Des pinceaux d’Antoine Baer, une félicité se dégage, une lumière se fait jour pour éclairer ce moment où l’objet attendu ne cesse de s’échapper par la fenêtre de l’accessible; nous approchons ce moment intime de ce qui s’est passé pour le peintre avant même sa création et qui cherche à s’inscrire par les voies du présent, dans le tableau à venir.

Alors qu’une photographie nous ferait voir le monde sous un certain angle, cette peinture, capable de défaire le monde, nous fait apercevoir ce de quoi nous sommes faits en tant que sujets parlants. C’est là que réside le miracle de l’art d’Antoine Baer.

Marianne Amiel-Dal’Bo



Portfolio des Carnets du Ventoux

Article paru dans le numéro 105, automne 2019.

Dominique Barrot

Peintre

Antoine a compris la leçon de Morandi qui disait : « rien n’est plus abstrait que le monde visible ». En vrai peintre, il cherche derrière l’apparence la permanence des lois secrètes, on pourrait dire des lois abstraites qui sous-tendent le visible et lui donne sa force et sa poésie.

Je me souviens d’Antoine BAER adolescent venu me montrer ses premiers essais en dessin et en peinture. Ils révélaient des dons certains qui furent confirmés quelques années plus tard par l’admission à la prestigieuse École nationale supérieure des Beaux-Arts de Paris. Qu’attendait-il d’un peintre plus âgé certes, mais qui, pétri de doutes, cherchait lui-même l’appui de ceux qu’il considérait comme ses maîtres et ne voulait surtout pas se poser en professeur, persuadé que la peinture, une fois acquis les rudiments de base, est une aventure personnelle et solitaire. La peinture ne s’enseigne pas dans la mesure où elle ne consiste pas à appliquer des recettes infaillibles. 

Nous vivons dans une époque où tout est permis en art, ou la recherche de l’originalité à tout prix en a conduit plus d’un aux réalisations les plus extravagantes, pourvu qu’elles soient prétexte à des discours savants.

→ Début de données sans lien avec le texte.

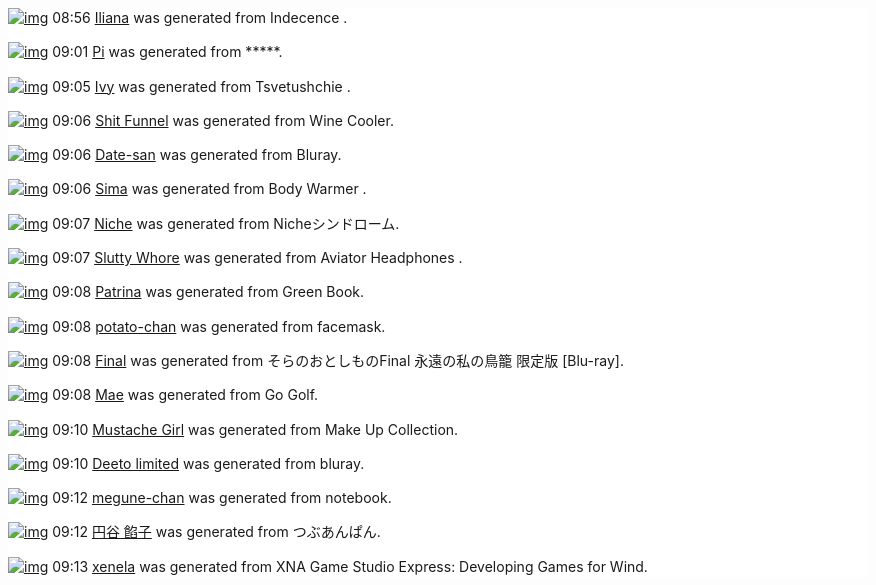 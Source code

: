 [![img](http://www.deviantsart.com/3dilgm3.png)](http://www.barcodekanojo.com/kanojo/3147933/Iliana) 08:56 [Iliana](http://www.barcodekanojo.com/kanojo/3147933/Iliana) was generated from Indecence .

[![img](http://www.deviantsart.com/2q670f8.png)](http://www.barcodekanojo.com/kanojo/3147934/Pi) 09:01 [Pi](http://www.barcodekanojo.com/kanojo/3147934/Pi) was generated from *****.

[![img](http://www.deviantsart.com/16k5okr.png)](http://www.barcodekanojo.com/kanojo/3147935/Ivy) 09:05 [Ivy](http://www.barcodekanojo.com/kanojo/3147935/Ivy) was generated from Tsvetushchie .

[![img](http://www.deviantsart.com/knjsa3.png)](http://www.barcodekanojo.com/kanojo/3147936/Shit%20Funnel) 09:06 [Shit Funnel](http://www.barcodekanojo.com/kanojo/3147936/Shit%20Funnel) was generated from  Wine Cooler.

[![img](http://www.deviantsart.com/84657v.png)](http://www.barcodekanojo.com/kanojo/3147937/Date-san) 09:06 [Date-san](http://www.barcodekanojo.com/kanojo/3147937/Date-san) was generated from Bluray.

[![img](http://www.deviantsart.com/22g842u.png)](http://www.barcodekanojo.com/kanojo/3147938/Sima) 09:06 [Sima](http://www.barcodekanojo.com/kanojo/3147938/Sima) was generated from Body Warmer .

[![img](http://www.deviantsart.com/5assvv.png)](http://www.barcodekanojo.com/kanojo/3147939/Niche) 09:07 [Niche](http://www.barcodekanojo.com/kanojo/3147939/Niche) was generated from Nicheシンドローム.

[![img](http://www.deviantsart.com/17qq1sr.png)](http://www.barcodekanojo.com/kanojo/3147940/Slutty%20Whore) 09:07 [Slutty Whore](http://www.barcodekanojo.com/kanojo/3147940/Slutty%20Whore) was generated from  Aviator Headphones .

[![img](http://www.deviantsart.com/1euvs10.png)](http://www.barcodekanojo.com/kanojo/3147941/Patrina) 09:08 [Patrina](http://www.barcodekanojo.com/kanojo/3147941/Patrina) was generated from Green Book.

[![img](http://www.deviantsart.com/3jas0fj.png)](http://www.barcodekanojo.com/kanojo/3147942/potato-chan) 09:08 [potato-chan](http://www.barcodekanojo.com/kanojo/3147942/potato-chan) was generated from facemask.

[![img](http://www.deviantsart.com/26bad9.png)](http://www.barcodekanojo.com/kanojo/3147943/Final) 09:08 [Final](http://www.barcodekanojo.com/kanojo/3147943/Final) was generated from そらのおとしものFinal 永遠の私の鳥籠 限定版 [Blu-ray].

[![img](http://www.deviantsart.com/12kogbf.png)](http://www.barcodekanojo.com/kanojo/3147944/Mae) 09:08 [Mae](http://www.barcodekanojo.com/kanojo/3147944/Mae) was generated from Go Golf.

[![img](http://www.deviantsart.com/2mdtm1o.png)](http://www.barcodekanojo.com/kanojo/3147945/Mustache%20Girl) 09:10 [Mustache Girl](http://www.barcodekanojo.com/kanojo/3147945/Mustache%20Girl) was generated from Make Up Collection.

[![img](http://www.deviantsart.com/1rltjit.png)](http://www.barcodekanojo.com/kanojo/3147946/Deeto%20limited) 09:10 [Deeto limited](http://www.barcodekanojo.com/kanojo/3147946/Deeto%20limited) was generated from bluray.

[![img](http://www.deviantsart.com/327lp9c.png)](http://www.barcodekanojo.com/kanojo/3147947/megune-chan) 09:12 [megune-chan](http://www.barcodekanojo.com/kanojo/3147947/megune-chan) was generated from notebook.

[![img](http://www.deviantsart.com/fk21nh.png)](http://www.barcodekanojo.com/kanojo/3147948/%E5%86%86%E8%B0%B7%20%E9%A4%A1%E5%AD%90) 09:12 [円谷 餡子](http://www.barcodekanojo.com/kanojo/3147948/%E5%86%86%E8%B0%B7%20%E9%A4%A1%E5%AD%90) was generated from つぶあんぱん.

[![img](http://www.deviantsart.com/ibanfr.png)](http://www.barcodekanojo.com/kanojo/3147949/xenela) 09:13 [xenela](http://www.barcodekanojo.com/kanojo/3147949/xenela) was generated from XNA Game Studio Express: Developing Games for Wind.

On a pu lire en effet sous la plume d’un critique d’art patenté : « de nos jours ce qui compte, ce n’est pas l’art mais le discours sur l’art. »

Antoine Baer semble avoir entendu cette réflexion de Cézanne : « il ne faut jamais avoir une idée, une pensée, un mot à sa portée, lorsqu’on a besoin d’une sensation. Les grands mots ce sont les pensées qui ne sont pas à vous. Les clichés sont la lèpre de l’art ». Ou encore « aujourd’hui notre vue est un peu lasse, abusée du souvenir de mille images. Et ces musées, les tableaux des musées !… Et les expositions !… Nous ne voyons plus la nature, nous revoyons les tableaux. »

Antoine n’a pas choisi le chemin de la facilité, mais le chemin escarpé. Il a choisi de regarder la nature et se déclare « peintre figuratif. » Cela dénote un certain courage. Toutefois opter pour la figuration comporte des risques, en particulier celui de la banalité. Croire que copier servilement ce qui s’offre à notre regard serait le but suprême est un leurre. Peindre un arbre ce n’est pas établir un constat en comptant ses feuilles mais chercher ce qui se cache derrière la surface.

Antoine a compris la leçon de Morandi qui disait : « rien n’est plus abstrait que le monde visible ». En vrai peintre, il cherche derrière l’apparence la permanence des lois secrètes, on pourrait dire des lois abstraites qui sous-tendent le visible et lui donne sa force et sa poésie. Son travail remarquable mérite toute notre attention dans la durée.